Tori Aerni, JagWire editor-in-chief

After scoring the first eight runs of the 5A baseball quarterfinal on Thursday, May 26, giving them an early 8-0 lead, the Jaguars failed to stop a comeback by the Shawnee Heights Thunderbirds, ultimately falling 11-9.

Sophomore Will Morris began the game with a single on his first at bat. Senior outfielder Lucas Krull followed with a double, bringing Morris home and the score to 1-0. In the bottom of the inning, senior pitcher Tyler Grauer did not allow a run on the mound for the Jaguars.

The second inning was a shutout for both teams, but in the third inning, the momentum fell on the Jaguar’s side in full force. Consecutive RBIs by senior outfielder AJ Knight, Grauer, junior outfielder Luke Sosaya and senior third baseman Brendan Shutt brought the score to 6-0 at the end of the inning.

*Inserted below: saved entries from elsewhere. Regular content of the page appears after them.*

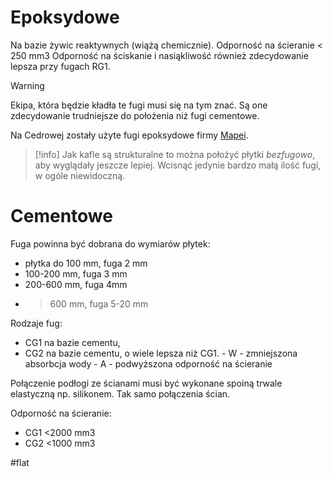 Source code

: # Epoksydowe
Na bazie żywic reaktywnych (wiążą chemicznie). Odporność na ścieranie < 250 mm3
Odporność na ściskanie i nasiąkliwość również zdecydowanie lepsza przy fugach RG1. 

>[!warning]
>Ekipa, która będzie kładła te fugi musi się na tym znać. Są one zdecydowanie trudniejsze do położenia niż fugi cementowe.

Na Cedrowej zostały użyte fugi epoksydowe firmy [Mapei](https://www.mapei.com/pl/pl/produkty-i-rozwiazania/lista-produktow/informacje-o-produktach/kerapoxy).

>[!info]
>Jak kafle są strukturalne to można położyć płytki *bezfugowo*, aby wyglądały jeszcze lepiej. Wcisnąć jedynie bardzo małą ilość fugi, w ogóle niewidoczną.

# Cementowe
Fuga powinna być dobrana do wymiarów płytek:
- płytka do 100 mm, fuga 2 mm
- 100-200 mm, fuga 3 mm
- 200-600 mm, fuga 4mm
- >600 mm, fuga 5-20 mm

Rodzaje fug:
- CG1 na bazie cementu,  
- CG2 na bazie cementu, o wiele lepsza niż CG1. 
		- W - zmniejszona absorbcja wody
		- A - podwyższona odporność na ścieranie

Połączenie podłogi ze ścianami musi być wykonane spoiną trwale elastyczną np. silikonem. Tak samo połączenia ścian. 

Odporność na ścieranie:
- CG1 <2000 mm3
- CG2 <1000 mm3

#flat

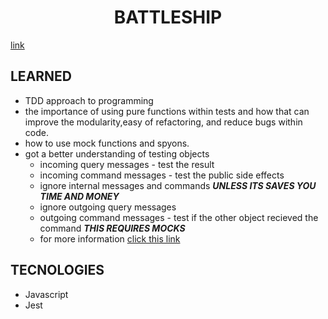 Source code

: <h1 align="center" >
 BATTLESHIP
</h1>

<a href="https://marypopplns.github.io/battleship/">link</a>

<h2 >
 LEARNED
</h2>

- TDD approach to programming
- the importance of using pure functions within tests and how that can improve the modularity,easy of refactoring, and reduce bugs within code.
- how to use mock functions and spyons.
- got a better understanding of testing objects
  - incoming query messages - test the result
  - incoming command messages - test the public side effects
  - ignore internal messages and commands **_UNLESS ITS SAVES YOU TIME AND MONEY_**
  - ignore outgoing query messages
  - outgoing command messages - test if the other object recieved the command **_THIS REQUIRES MOCKS_**
  - for more information <a href="https://bit.ly/3Aj9T1W" target="_blank">click this link</a>

<h2 >
 TECNOLOGIES
</h2>

- Javascript
- Jest
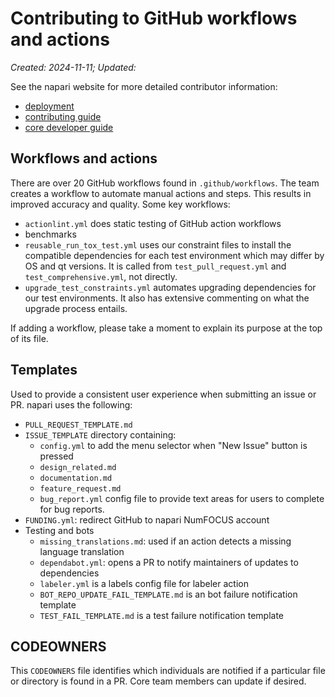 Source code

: # Contributing to GitHub workflows and actions

*Created: 2024-11-11; Updated:*

See the napari website for more detailed contributor information:
- [deployment](https://finn.org/stable/developers/contributing/documentation/docs_deployment.html)
- [contributing guide](https://finn.org/stable/developers/contributing/index.html)
- [core developer guide](https://finn.org/stable/developers/coredev/core_dev_guide.html)

## Workflows and actions

There are over 20 GitHub workflows found in `.github/workflows`.
The team creates a workflow to automate manual actions and steps.
This results in improved accuracy and quality. Some key workflows:
- `actionlint.yml` does static testing of GitHub action workflows
- benchmarks
- `reusable_run_tox_test.yml` uses our constraint files to install the
  compatible dependencies for each test environment which may differ
  by OS and qt versions. It is called from `test_pull_request.yml` and `test_comprehensive.yml`, not directly. 
- `upgrade_test_constraints.yml` automates upgrading dependencies for
  our test environments. It also has extensive commenting on what the
  upgrade process entails.

If adding a workflow, please take a moment to explain its purpose at the
top of its file.

## Templates

Used to provide a consistent user experience when submitting an issue or PR.
napari uses the following:
- `PULL_REQUEST_TEMPLATE.md`
- `ISSUE_TEMPLATE` directory containing:
   - `config.yml` to add the menu selector when "New Issue" button is pressed
   - `design_related.md`
   - `documentation.md`
   - `feature_request.md`
   - `bug_report.yml` config file to provide text areas for users to complete for bug reports.
- `FUNDING.yml`: redirect GitHub to napari NumFOCUS account
- Testing and bots
   - `missing_translations.md`: used if an action detects a missing language translation
   - `dependabot.yml`: opens a PR to notify maintainers of updates to dependencies
   - `labeler.yml` is a labels config file for labeler action
   - `BOT_REPO_UPDATE_FAIL_TEMPLATE.md` is an bot failure notification template
   - `TEST_FAIL_TEMPLATE.md` is a test failure notification template

## CODEOWNERS

This `CODEOWNERS` file identifies which individuals are notified if a
particular file or directory is found in a PR. Core team members can
update if desired.
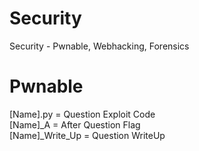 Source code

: # Security
Security - Pwnable, Webhacking, Forensics


# Pwnable

[Name].py = Question Exploit Code <br>
[Name]_A = After Question Flag  <br>
[Name]_Write_Up = Question WriteUp <br>
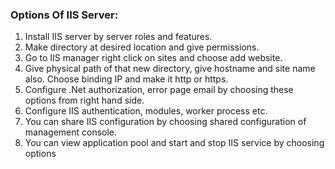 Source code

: ### Options Of IIS Server:

1. Install IIS server by server roles and features.
2. Make directory at desired location and give permissions.
3. Go to IIS manager right click on sites and choose add website.
4. Give physical path of that new directory, give hostname and site name also. Choose binding IP and make it http or https.
5. Configure .Net authorization, error page email by choosing these options from right hand side.
6. Configure IIS authentication, modules, worker process etc.
7. You can share IIS configuration by choosing shared configuration of management console.
8. You can view application pool and start and stop IIS service by choosing options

The team’s play in these innings was some of the strongest of the season, just as they had hoped, according to Shutt.

“The first few innings we were lights out, we showed out, we came to the park ready to play,” Shutt said. “We didn’t carry that into the second half as well … but [before the rain delay] was the best baseball we played all year.”

The runs didn’t stop there. In the fourth inning, RBIs by Knight and Grauer extended the Jaguars lead to 8-0. But the energy shifted to the opposite dugout in the bottom of the inning — Shawnee Heights scored three runs before senior pitcher Jack Nielsen took over on the mound. Two more runs were added to the board before the end of the inning, cutting the Thunderbird’s deficit to 8-5.

As Shawnee Heights began to make a comeback, head coach Jeff Strickland said that the team’s focus was to keep getting hits and bringing in runs.

“Don’t take anything for granted and no lead is ever safe,” Strickland said. “You always want more and more and that’s kind of what we were harping on the kids.”

In the next two innings, Shawnee Heights came within one run and brought the score to 8-7. A thunderstorm then delayed the game for two hours, leaving the Thunderbirds with two outs and the bases loaded.

According to Shutt, this delay did not have an effect on the Jaguar’s mentality, but rather affected the momentum for their opponents.

“The rain delay didn’t actually have as much of an impact as it might have seemed,” Shutt said. “It probably decreased Heights momentum a little bit because they were really riding on us going into the rain delay.”

Once the game resumed, Krull came in to pitch, allowing two consecutive walks to give the Thunderbirds a 9-8 lead.

Strickland said that Krull wanted the opportunity to be in the pitching position with the bases loaded after the rain delay, a decision Strickland “respects for a high school kid.”

Strickland realizes the unpredictability of high school baseball and does not believe that the loss came from inadequate play.

“[With] high school baseball, anything can go wrong,” Strickland said. “It wasn’t that we played poorly, it was that Shawnee Heights made plays.”
The team finished with a 17-6 record and will graduate 13 seniors.